Hey everyone.  I think I'm narrowing down most of my video stuff.  I still have a big question, though.  I don't know whether I should encode my .mov movies to FLV or MP4.  I've had some help on this before, but I didn't really get any definitive opinions from a large group of people.  I was hoping we could get a lengthy discussion going on this because it's a pretty hot topic right now in video creation.  I'm hearing opinions all across the boards for both options.

For me, this video will be seen from so many people all across the country, some with older computers, some with newer.  The company wants to keep up with current technology, but we also want our content to be accessible by everyone.

MP4 is quite a bit smaller, but s someone told me on here today, file size isn't the most important thing, it's quality.  So, quality-wise and as far as accessibility for everyone goes, which file is better, at least for Presenter?

4 Replies
David Anderson

Hi Tammi-

I think the challenge in choosing formats is that both formats are valid. A lot of times preferred formats are based on available video encoding software. I've found .flvs to compress very well with commercial products like ON2 and Sorenson Squeeze. The new Flash CS5 video tools are a big improvement over previous versions but that's not something everyone has access to. What are you using to create .flv and .mp4 files?

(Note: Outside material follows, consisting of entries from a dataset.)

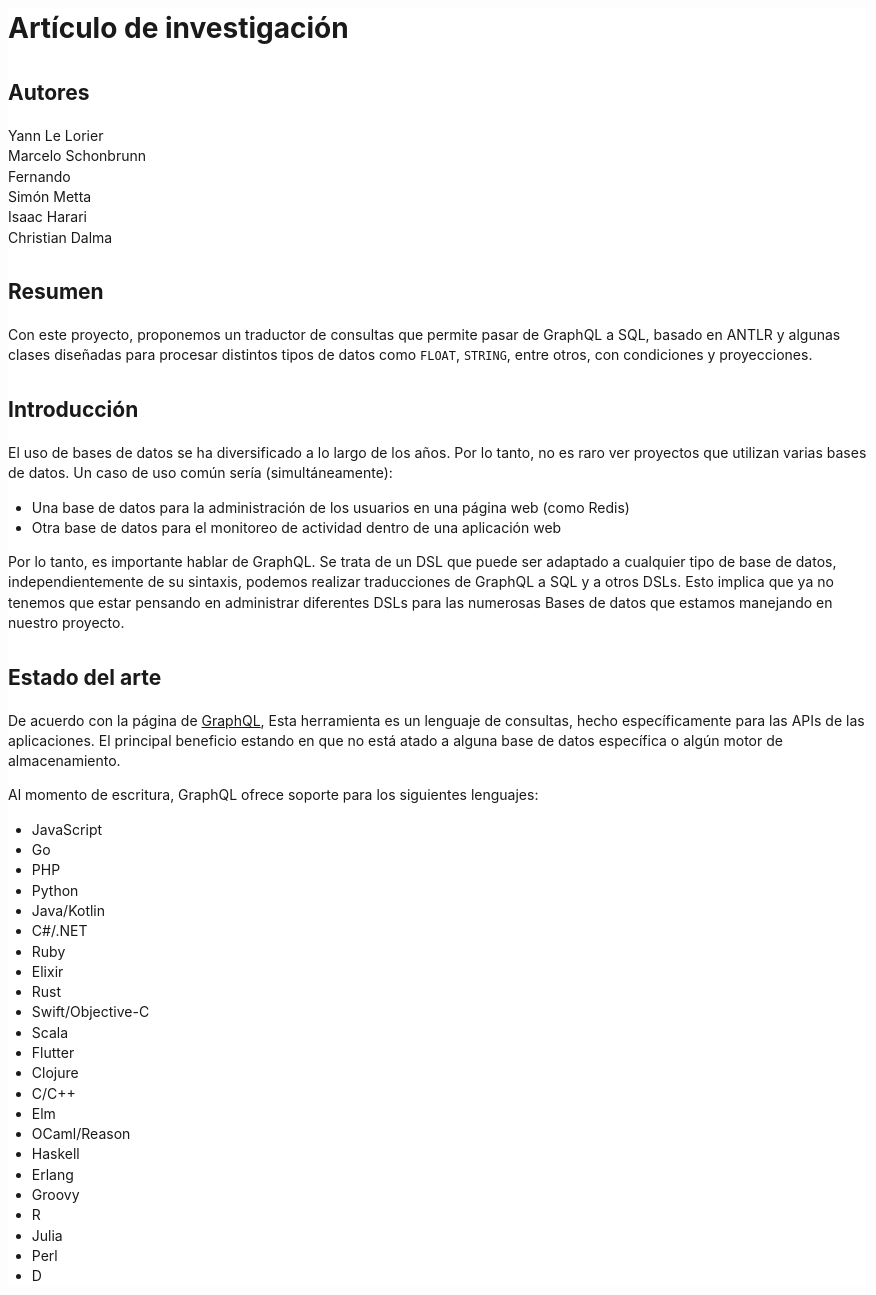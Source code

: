 # Artículo de investigación

## Autores

Yann Le Lorier  
Marcelo Schonbrunn  
Fernando  
Simón Metta  
Isaac Harari  
Christian Dalma  

## Resumen

Con este proyecto, proponemos un traductor de consultas que permite pasar de GraphQL a SQL, basado en ANTLR y algunas clases diseñadas para procesar distintos tipos de datos como ```FLOAT```, ```STRING```, entre otros, con condiciones y proyecciones.

## Introducción

El uso de bases de datos se ha diversificado a lo largo de los años. Por lo tanto, no es raro ver proyectos que utilizan varias bases de datos. Un caso de uso común sería (simultáneamente):

- Una base de datos para la administración de los usuarios en una página web (como Redis)
- Otra base de datos para el monitoreo de actividad dentro de una aplicación web

Por lo tanto, es importante hablar de GraphQL. Se trata de un DSL que puede ser adaptado a cualquier tipo de base de datos, independientemente de su sintaxis, podemos realizar traducciones de GraphQL a SQL y a otros DSLs. Esto implica que ya no tenemos que estar pensando en administrar diferentes DSLs para las numerosas Bases de datos que estamos manejando en nuestro proyecto.

## Estado del arte

De acuerdo con la página de [GraphQL](https://graphql.org/learn/), Esta herramienta es un lenguaje de consultas, hecho específicamente para las APIs de las aplicaciones. El principal beneficio estando en que no está atado a alguna base de datos específica o algún motor de almacenamiento.

Al momento de escritura, GraphQL ofrece soporte para los siguientes lenguajes:

- JavaScript
- Go
- PHP
- Python
- Java/Kotlin
- C#/.NET
- Ruby
- Elixir
- Rust
- Swift/Objective-C
- Scala
- Flutter
- Clojure
- C/C++
- Elm
- OCaml/Reason
- Haskell
- Erlang
- Groovy
- R
- Julia
- Perl
- D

Do you have an option for testing both formats with a sample audience? What are you most concerned with: quality, download speed, editability?

Just curious, how are your videos created as .mov files? Are those your source files? output files? or just what you've been given to work with?

And finally, what is the nature of the video content? Screencasts? Talking heads? Sometimes the types of content will help influence the format.

Dave Lucas

Hi Tammy,

I've just worked through the process of using some existing video clips in an e Learning course-  Here's what worked best for me.

I needed the video to be "seamless" in the slides / course, so calling an external player (Windows media) was not an option.  In order to embed the video, I needed a Flash object to import which left me with the .FLV format that would be recognized by Articulate.  At 6 or 8mb each (I had 3 clips), importing them in to the a Flash time line and outputting to SWFs would not be ideal-  Doing this, the video and audio may begin to have sync issues after a minute or so, and the file sizes, while compressed, are still too much to download for a worldwide audience.

So-  I ended up linking to the FLVs on a (free) Drop Box account (the info is not proprietary) and rely on progressive download to play the files in the course.  I set up a "blank" audio file in the slide timed to the video so the progress bar reads properly, and the interface controls do pause / play the video as well.

It's not perfect, but it works.  My question to the folks at Articulate is when will the tool support streaming media or the RTMP protocol???  (I actually set the files with a streaming service before I discovered Articulate doesn't recognize the protocol)

I've posed the question via support, but haven't had a response yet.  I'm sure there's LOTS I don't know about progressive / streaming video, so If anyone reading this has a better solution, I'd love to know about it.